__Exercise instructions__:
Check every line of the data below for the word "were". Copy the ones that have it.

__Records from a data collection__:
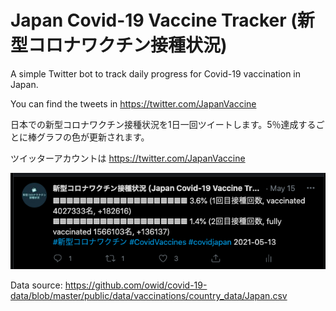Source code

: 
# Japan Covid-19 Vaccine Tracker (新型コロナワクチン接種状況)

A simple Twitter bot to track daily progress for Covid-19 vaccination in Japan.

You can find the tweets in https://twitter.com/JapanVaccine


日本での新型コロナワクチン接種状況を1日一回ツイートします。5％達成するごとに棒グラフの色が更新されます。

ツイッターアカウントは https://twitter.com/JapanVaccine

![tweet example](tweet_example.png)

Data source: https://github.com/owid/covid-19-data/blob/master/public/data/vaccinations/country_data/Japan.csv
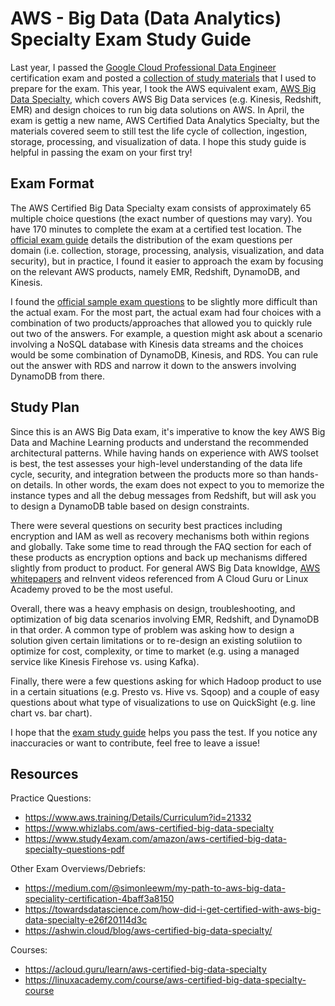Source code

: # AWS - Big Data (Data Analytics) Specialty Exam Study Guide

Last year, I passed the [Google Cloud Professional Data Engineer](https://cloud.google.com/certification/data-engineer) certification exam and posted a [collection of study materials](https://github.com/Leverege/gcp-data-engineer-exam/blob/master/Data%20Engineering%20Notes.pdf) that I used to prepare for the exam. This year, I took the AWS equivalent exam, [AWS Big Data Specialty](https://aws.amazon.com/certification/certified-big-data-specialty/), which covers AWS Big Data services (e.g. Kinesis, Redshift, EMR) and design choices to run big data solutions on AWS. In April, the exam is gettig a new name, AWS Certified Data Analytics Specialty, but the materials covered seem to still test the life cycle of collection, ingestion, storage, processing, and visualization of data. I hope this study guide is helpful in passing the exam on your first try! 

## Exam Format
The AWS Certified Big Data Specialty exam consists of approximately 65 multiple choice questions (the exact number of questions may vary). You have 170 minutes to complete the exam at a certified test location. The [official exam guide](https://d1.awsstatic.com/training-and-certification/docs-bigdata-spec/AWS%20Certified%20Big%20Data%20-%20Specialty_Exam%20Guide_v1.4_FINAL.pdf) details the distribution of the exam questions per domain (i.e. collection, storage, processing, analysis, visualization, and data security), but in practice, I found it easier to approach the exam by focusing on the relevant AWS products, namely EMR, Redshift, DynamoDB, and Kinesis. 

I found the [official sample exam questions](https://d1.awsstatic.com/training-and-certification/docs-bigdata-spec/BD-S%20Sample%20Questions%20for%20Web.pdf) to be slightly more difficult than the actual exam. For the most part, the actual exam had four choices with a combination of two products/approaches that allowed you to quickly rule out two of the answers. For example, a question might ask about a scenario involving a NoSQL database with Kinesis data streams and the choices would be some combination of DynamoDB, Kinesis, and RDS. You can rule out the answer with RDS and narrow it down to the answers involving DynamoDB from there. 

## Study Plan
Since this is an AWS Big Data exam, it's imperative to know the key AWS Big Data and Machine Learning products and understand the recommended architectural patterns. While having hands on experience with AWS toolset is best, the test assesses your high-level understanding of the data life cycle, security, and integration between the products more so than hands-on details. In other words, the exam does not expect to you to memorize the instance types and all the debug messages from Redshift, but will ask you to design a DynamoDB table based on design constraints. 

There were several questions on security best practices including encryption and IAM as well as recovery mechanisms both within regions and globally. Take some time to read through the FAQ section for each of these products as encryption options and back up mechanisms differed slightly from product to product. For general AWS Big Data knowldge, [AWS whitepapers](https://aws.amazon.com/whitepapers/) and reInvent videos referenced from A Cloud Guru or Linux Academy proved to be the most useful. 

Overall, there was a heavy emphasis on design, troubleshooting, and optimization of big data scenarios involving EMR, Redshift, and DynamoDB in that order. A common type of problem was asking how to design a solution given certain limitations or to re-design an existing solutiion to optimize for cost, complexity, or time to market (e.g. using a managed service like Kinesis Firehose vs. using Kafka). 

Finally, there were a few questions asking for which Hadoop product to use in a certain situations (e.g. Presto vs. Hive vs. Sqoop) and a couple of easy questions about what type of visualizations to use on QuickSight (e.g. line chart vs. bar chart). 

I hope that the [exam study guide](https://github.com/Yitaek/aws-big-data-exam/blob/master/AWS%20Big%20Data%20Specialty%20Study%20Guide.pdf) helps you pass the test. If you notice any inaccuracies or want to contribute, feel free to leave a issue! 

## Resources
Practice Questions:
- https://www.aws.training/Details/Curriculum?id=21332
- https://www.whizlabs.com/aws-certified-big-data-specialty
- https://www.study4exam.com/amazon/aws-certified-big-data-specialty-questions-pdf

Other Exam Overviews/Debriefs:
- https://medium.com/@simonleewm/my-path-to-aws-big-data-speciality-certification-4baff3a8150
- https://towardsdatascience.com/how-did-i-get-certified-with-aws-big-data-specialty-e26f20114d3c
- https://ashwin.cloud/blog/aws-certified-big-data-specialty/

Courses:
- https://acloud.guru/learn/aws-certified-big-data-specialty
- https://linuxacademy.com/course/aws-certified-big-data-specialty-course
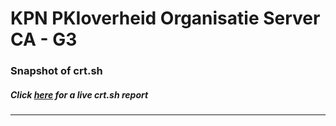 # KPN PKIoverheid Organisatie Server CA - G3
### Snapshot of crt.sh
##### Click [here](https://crt.sh/?q=71B3ED8CEECCC0638CD2022B426E921766271DE62367C7CD852EC2F1E1111E76) for a live crt.sh report

---
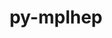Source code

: ---
title: "py-mplhep"
layout: cache
categories: [package, develop]
meta: {"compilers": ["none"], "num_specs": 16, "num_specs_by_stack": {"hep": 16, "root": 16}, "oss": ["ubuntu22.04"], "platforms": ["linux"], "stacks": ["hep", "root"], "targets": ["x86_64_v3"], "versions": ["0.3.59"]}
spec_details: [{"compiler": "none", "hash": "2t6hns3hq5bgympmfx2ss5e7qpxp6bax", "os": "ubuntu22.04", "platform": "linux", "size": "-", "stacks": ["hep", "root"], "target": "x86_64_v3", "variants": ["build_system=python_pip"], "versions": ["0.3.59"]}, {"compiler": "none", "hash": "3udf7izrltdtwqnr5t4ftq5ao6dfjr3c", "os": "ubuntu22.04", "platform": "linux", "size": "-", "stacks": ["hep", "root"], "target": "x86_64_v3", "variants": ["build_system=python_pip"], "versions": ["0.3.59"]}, {"compiler": "none", "hash": "7d4qbdfe4zxmdlf3ld63lvcllcpxypxc", "os": "ubuntu22.04", "platform": "linux", "size": "-", "stacks": ["hep", "root"], "target": "x86_64_v3", "variants": ["build_system=python_pip"], "versions": ["0.3.59"]}, {"compiler": "none", "hash": "bsbnatz4ndctfv5eyf3kjbi4sqifdgsk", "os": "ubuntu22.04", "platform": "linux", "size": "-", "stacks": ["hep", "root"], "target": "x86_64_v3", "variants": ["build_system=python_pip"], "versions": ["0.3.59"]}, {"compiler": "none", "hash": "fcu23aag7jjqhw67yy4na5s674cmacqd", "os": "ubuntu22.04", "platform": "linux", "size": "-", "stacks": ["hep", "root"], "target": "x86_64_v3", "variants": ["build_system=python_pip"], "versions": ["0.3.59"]}, {"compiler": "none", "hash": "lj2cux7mgozscl2tcrk3e7renomuej3m", "os": "ubuntu22.04", "platform": "linux", "size": "-", "stacks": ["hep", "root"], "target": "x86_64_v3", "variants": ["build_system=python_pip"], "versions": ["0.3.59"]}, {"compiler": "none", "hash": "m3izto63qryi4vlelzbhwr4xpadf2zao", "os": "ubuntu22.04", "platform": "linux", "size": "-", "stacks": ["hep", "root"], "target": "x86_64_v3", "variants": ["build_system=python_pip"], "versions": ["0.3.59"]}, {"compiler": "none", "hash": "nkbxuvry6lq2f4yjwox7yieefcsrm7fx", "os": "ubuntu22.04", "platform": "linux", "size": "-", "stacks": ["hep", "root"], "target": "x86_64_v3", "variants": ["build_system=python_pip"], "versions": ["0.3.59"]}, {"compiler": "none", "hash": "rinvev347q4c276beeaz5urnthwklbcf", "os": "ubuntu22.04", "platform": "linux", "size": "-", "stacks": ["hep", "root"], "target": "x86_64_v3", "variants": ["build_system=python_pip"], "versions": ["0.3.59"]}, {"compiler": "none", "hash": "ruubbqzplfbbzcztmrsyhbni2yvarkl7", "os": "ubuntu22.04", "platform": "linux", "size": "-", "stacks": ["hep", "root"], "target": "x86_64_v3", "variants": ["build_system=python_pip"], "versions": ["0.3.59"]}, {"compiler": "none", "hash": "s7vmir4vt7canx6xiuhquffxjjbtolqs", "os": "ubuntu22.04", "platform": "linux", "size": "-", "stacks": ["hep", "root"], "target": "x86_64_v3", "variants": ["build_system=python_pip"], "versions": ["0.3.59"]}, {"compiler": "none", "hash": "unxyzvbzhpkst6pvo5hdqo4q2qteywct", "os": "ubuntu22.04", "platform": "linux", "size": "-", "stacks": ["hep", "root"], "target": "x86_64_v3", "variants": ["build_system=python_pip"], "versions": ["0.3.59"]}, {"compiler": "none", "hash": "vpl2xrt7n2ekne4se2ackqnlikt7evij", "os": "ubuntu22.04", "platform": "linux", "size": "-", "stacks": ["hep", "root"], "target": "x86_64_v3", "variants": ["build_system=python_pip"], "versions": ["0.3.59"]}, {"compiler": "none", "hash": "xuvqtk2cx4jndbahjym5j4ljkcahvvp6", "os": "ubuntu22.04", "platform": "linux", "size": "-", "stacks": ["hep", "root"], "target": "x86_64_v3", "variants": ["build_system=python_pip"], "versions": ["0.3.59"]}, {"compiler": "none", "hash": "y76rdctyqq23jseydrlpt5fidh5a5ja4", "os": "ubuntu22.04", "platform": "linux", "size": "-", "stacks": ["hep", "root"], "target": "x86_64_v3", "variants": ["build_system=python_pip"], "versions": ["0.3.59"]}, {"compiler": "none", "hash": "yssxr47inbdwxtjqylkmebbwbtfh7cz4", "os": "ubuntu22.04", "platform": "linux", "size": "-", "stacks": ["hep", "root"], "target": "x86_64_v3", "variants": ["build_system=python_pip"], "versions": ["0.3.59"]}]
---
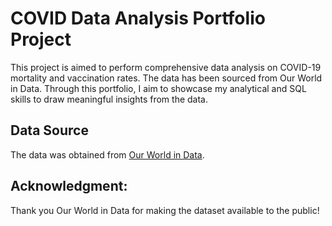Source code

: # COVID Data Analysis Portfolio Project

This project is aimed to perform comprehensive data analysis on COVID-19 mortality and vaccination rates. The data has been sourced from Our World in Data. Through this portfolio, I aim to showcase my analytical and SQL skills to draw meaningful insights from the data.

## Data Source
The data was obtained from [Our World in Data](https://ourworldindata.org/covid-deaths).

## Acknowledgment:
Thank you Our World in Data for making the dataset available to the public!
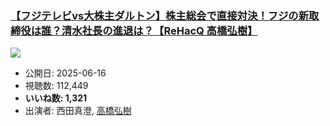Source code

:### [【フジテレビvs大株主ダルトン】株主総会で直接対決！フジの新取締役は誰？清水社長の進退は？【ReHacQ 高橋弘樹】](https://www.youtube.com/watch?v=n9ccCtYe018)
[![](https://img.youtube.com/vi/n9ccCtYe018/sddefault.jpg)](https://www.youtube.com/watch?v=n9ccCtYe018)
-   公開日: 2025-06-16
-   視聴数: 112,449
-   **いいね数: 1,321**
-   出演者: 西田真澄, [高橋弘樹](/rehacq_fan/people/高橋弘樹 "wikilink")
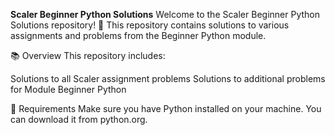 **Scaler Beginner Python Solutions**
Welcome to the Scaler Beginner Python Solutions repository! 🎉 This repository contains solutions to various assignments and problems from the Beginner Python module.

📚 Overview
This repository includes:

Solutions to all Scaler assignment problems
Solutions to additional problems for Module Beginner Python

🔧 Requirements
Make sure you have Python installed on your machine. You can download it from python.org.


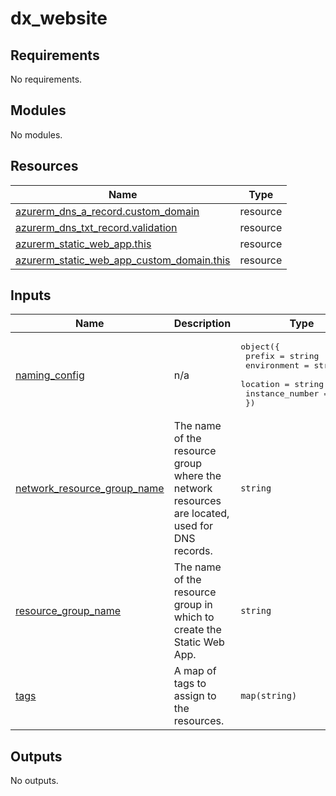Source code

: # dx_website

<!-- BEGIN_TF_DOCS -->

## Requirements

No requirements.

## Modules

No modules.

## Resources

| Name                                                                                                                                                      | Type     |
| --------------------------------------------------------------------------------------------------------------------------------------------------------- | -------- |
| [azurerm_dns_a_record.custom_domain](https://registry.terraform.io/providers/hashicorp/azurerm/latest/docs/resources/dns_a_record)                        | resource |
| [azurerm_dns_txt_record.validation](https://registry.terraform.io/providers/hashicorp/azurerm/latest/docs/resources/dns_txt_record)                       | resource |
| [azurerm_static_web_app.this](https://registry.terraform.io/providers/hashicorp/azurerm/latest/docs/resources/static_web_app)                             | resource |
| [azurerm_static_web_app_custom_domain.this](https://registry.terraform.io/providers/hashicorp/azurerm/latest/docs/resources/static_web_app_custom_domain) | resource |

## Inputs

| Name                                                                                                               | Description                                                                                   | Type                                                                                                                            | Default | Required |
| ------------------------------------------------------------------------------------------------------------------ | --------------------------------------------------------------------------------------------- | ------------------------------------------------------------------------------------------------------------------------------- | ------- | :------: |
| <a name="input_naming_config"></a> [naming_config](#input_naming_config)                                           | n/a                                                                                           | <pre>object({<br/> prefix = string<br/> environment = string<br/> location = string<br/> instance_number = number<br/> })</pre> | n/a     |   yes    |
| <a name="input_network_resource_group_name"></a> [network_resource_group_name](#input_network_resource_group_name) | The name of the resource group where the network resources are located, used for DNS records. | `string`                                                                                                                        | n/a     |   yes    |
| <a name="input_resource_group_name"></a> [resource_group_name](#input_resource_group_name)                         | The name of the resource group in which to create the Static Web App.                         | `string`                                                                                                                        | n/a     |   yes    |
| <a name="input_tags"></a> [tags](#input_tags)                                                                      | A map of tags to assign to the resources.                                                     | `map(string)`                                                                                                                   | n/a     |   yes    |

## Outputs

No outputs.

<!-- END_TF_DOCS -->
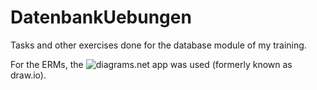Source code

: # DatenbankUebungen
Tasks and other exercises done for the database module of my training.

For the ERMs, the ![diagrams.net](https://www.diagrams.net/) app was used (formerly known as draw.io).
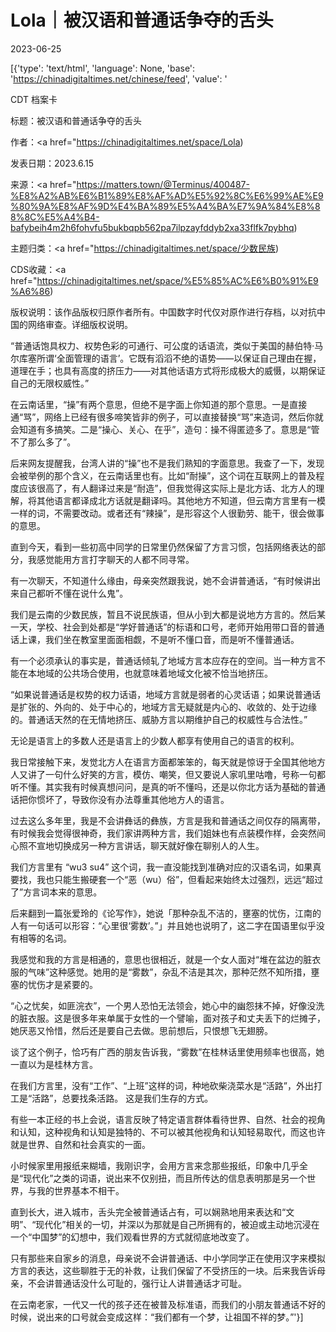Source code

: # Lola｜被汉语和普通话争夺的舌头

2023-06-25

[{'type': 'text/html', 'language': None, 'base': 'https://chinadigitaltimes.net/chinese/feed', 'value': '

CDT 档案卡

标题：被汉语和普通话争夺的舌头

作者：<a href="https://chinadigitaltimes.net/space/Lola)

发表日期：2023.6.15

来源：<a href="https://matters.town/@Terminus/400487-%E8%A2%AB%E6%B1%89%E8%AF%AD%E5%92%8C%E6%99%AE%E9%80%9A%E8%AF%9D%E4%BA%89%E5%A4%BA%E7%9A%84%E8%88%8C%E5%A4%B4-bafybeih4m2h6fohvfu5bukbqpb562pa7ilpzayfddyb2xa33flfk7pybhq)

主题归类：<a href="https://chinadigitaltimes.net/space/少数民族)

CDS收藏：<a href="https://chinadigitaltimes.net/space/%E5%85%AC%E6%B0%91%E9%A6%86)

版权说明：该作品版权归原作者所有。中国数字时代仅对原作进行存档，以对抗中国的网络审查。详细版权说明。







“普通话饱具权力、权势色彩的可通行、可公度的话语流，类似于美国的赫伯特·马尔库塞所谓‘全面管理的语言’。它既有滔滔不绝的语势——以保证自己理由在握，道理在手；也具有高度的挤压力——对其他话语方式将形成极大的威慑，以期保证自己的无限权威性。”





在云南话里，“操”有两个意思，但绝不是字面上你知道的那个意思。一是直接通“骂”，网络上已经有很多啼笑皆非的例子，可以直接替换“骂”来造词，然后你就会知道有多搞笑。二是“操心、关心、在乎”，造句：操不得匿迹多了。意思是“管不了那么多了”。

后来网友提醒我，台湾人讲的“操”也不是我们熟知的字面意思。我查了一下，发现会被举例的那个含义，在云南话里也有。比如“耐操”，这个词在互联网上的普及程度应该很高了，有人翻译过来是“耐造”，但我觉得这实际上是北方话、北方人的理解，将其他语言都译成北方话就是翻译吗。其他地方不知道，但云南方言里有一模一样的词，不需要改动。或者还有“辣操”，是形容这个人很勤劳、能干，很会做事的意思。

直到今天，看到一些初高中同学的日常里仍然保留了方言习惯，包括网络表达的部分，我感觉能用方言打字聊天的人都不同寻常。

有一次聊天，不知道什么缘由，母亲突然跟我说，她不会讲普通话，“有时候讲出来自己都听不懂在说什么鬼”。

我们是云南的少数民族，暂且不说民族语，但从小到大都是说地方方言的。然后某一天，学校、社会到处都是“学好普通话”的标语和口号，老师开始用带口音的普通话上课，我们坐在教室里面面相觑，不是听不懂口音，而是听不懂普通话。

有一个必须承认的事实是，普通话倾轧了地域方言本应存在的空间。当一种方言不能在本地域的公共场合使用，也就意味着地域文化被不恰当地挤压。

“如果说普通话是权势的权力话语，地域方言就是弱者的心灵话语；如果说普通话是扩张的、外向的、处于中心的，地域方言无疑就是内心的、收敛的、处于边缘的。普通话天然的在无情地挤压、威胁方言以期维护自己的权威性与合法性。”

无论是语言上的多数人还是语言上的少数人都享有使用自己的语言的权利。

我日常接触下来，发觉北方人在语言方面都笨笨的，每天就是惊讶于全国其他地方人又讲了一句什么好笑的方言，模仿、嘲笑，但又要说人家叽里咕噜，号称一句都听不懂。其实我有时候真想问问，是真的听不懂吗，还是以你北方话为基础的普通话把你惯坏了，导致你没有办法尊重其他地方人的语言。

过去这么多年里，我是不会讲彝话的彝族，方言是我和普通话之间仅存的隔离带，有时候我会觉得很神奇，我们家讲两种方言，我们姐妹也有点装模作样，会突然间心照不宣地切换成另一种方言讲话，聊天就好像在聊别人的人生。

我们方言里有 “wu3 su4” 这个词，我一直没能找到准确对应的汉语名词，如果真要找，我也只能生搬硬套一个“恶（wu）俗”，但看起来始终太过强烈，远远“超过了”方言词本来的意思。

后来翻到一篇张爱玲的《论写作》，她说「那种杂乱不洁的，壅塞的忧伤，江南的人有一句话可以形容：“心里很‘雾数’。”」并且她也说明了，这二字在国语里似乎没有相等的名词。

我感觉和我的方言是相通的，意思也很相近，就是一个女人面对“堆在盆边的脏衣服的气味”这种感觉。她用的是“雾数”，杂乱不洁是其次，那种茫然不知所措，壅塞的忧伤才是紧要的。

“心之忧矣，如匪浣衣”，一个男人恐怕无法领会，她心中的幽怨抹不掉，好像没洗的脏衣服。这是很多年来单属于女性的一个譬喻，面对孩子和丈夫丢下的烂摊子，她厌恶又怜惜，然后还是要自己去做。思前想后，只恨想飞无翅膀。

谈了这个例子，恰巧有广西的朋友告诉我，“雾数”在桂林话里使用频率也很高，她一直以为是桂林方言。

在我们方言里，没有“工作”、“上班”这样的词，种地砍柴浇菜水是“活路”，外出打工是“活路”，总要找条活路。 这是我们生存的方式。

有些一本正经的书上会说，语言反映了特定语言群体看待世界、自然、社会的视角和认知，这种视角和认知是独特的、不可以被其他视角和认知轻易取代，而这也许就是世界、自然和社会真实的一面。

小时候家里用报纸来糊墙，我刚识字，会用方言来念那些报纸，印象中几乎全是“现代化”之类的词语，说出来不仅别扭，而且所传达的信息表明那是另一个世界，与我的世界基本不相干。

直到长大，进入城市，舌头完全被普通话占有，可以娴熟地用来表达和“文明”、“现代化”相关的一切，并深以为那就是自己所拥有的，被迫或主动地沉浸在一个“中国梦”的幻想中，我们观看世界的方式就彻底地改变了。

只有那些来自家乡的消息，母亲说不会讲普通话、中小学同学正在使用汉字来模拟方言的表达，这些聊胜于无的补救，让我们保留了不受挤压的一块。后来我告诉母亲，不会讲普通话没什么可耻的，强行让人讲普通话才可耻。

在云南老家，一代又一代的孩子还在被普及标准语，而我们的小朋友普通话不好的时候，说出来的口号就会变成这样：“我们都有一个梦，让祖国不祥的梦。”'}]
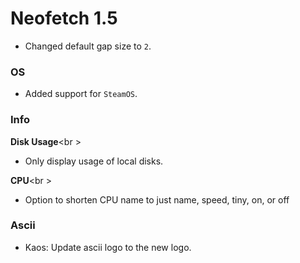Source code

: # Neofetch 1.5

- Changed default gap size to `2`.

### OS

- Added support for `SteamOS`.

### Info

**Disk Usage**<br \>
- Only display usage of local disks.

**CPU**<br \>
- Option to shorten CPU name to just name, speed, tiny, on, or off

### Ascii

- Kaos: Update ascii logo to the new logo.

__Exercise answer__:
There were several questions on security best practices including encryption and IAM as well as recovery mechanisms both within regions and globally. Take some time to read through the FAQ section for each of these products as encryption options and back up mechanisms differed slightly from product to product. For general AWS Big Data knowldge, [AWS whitepapers](https://aws.amazon.com/whitepapers/) and reInvent videos referenced from A Cloud Guru or Linux Academy proved to be the most useful. 
Finally, there were a few questions asking for which Hadoop product to use in a certain situations (e.g. Presto vs. Hive vs. Sqoop) and a couple of easy questions about what type of visualizations to use on QuickSight (e.g. line chart vs. bar chart). 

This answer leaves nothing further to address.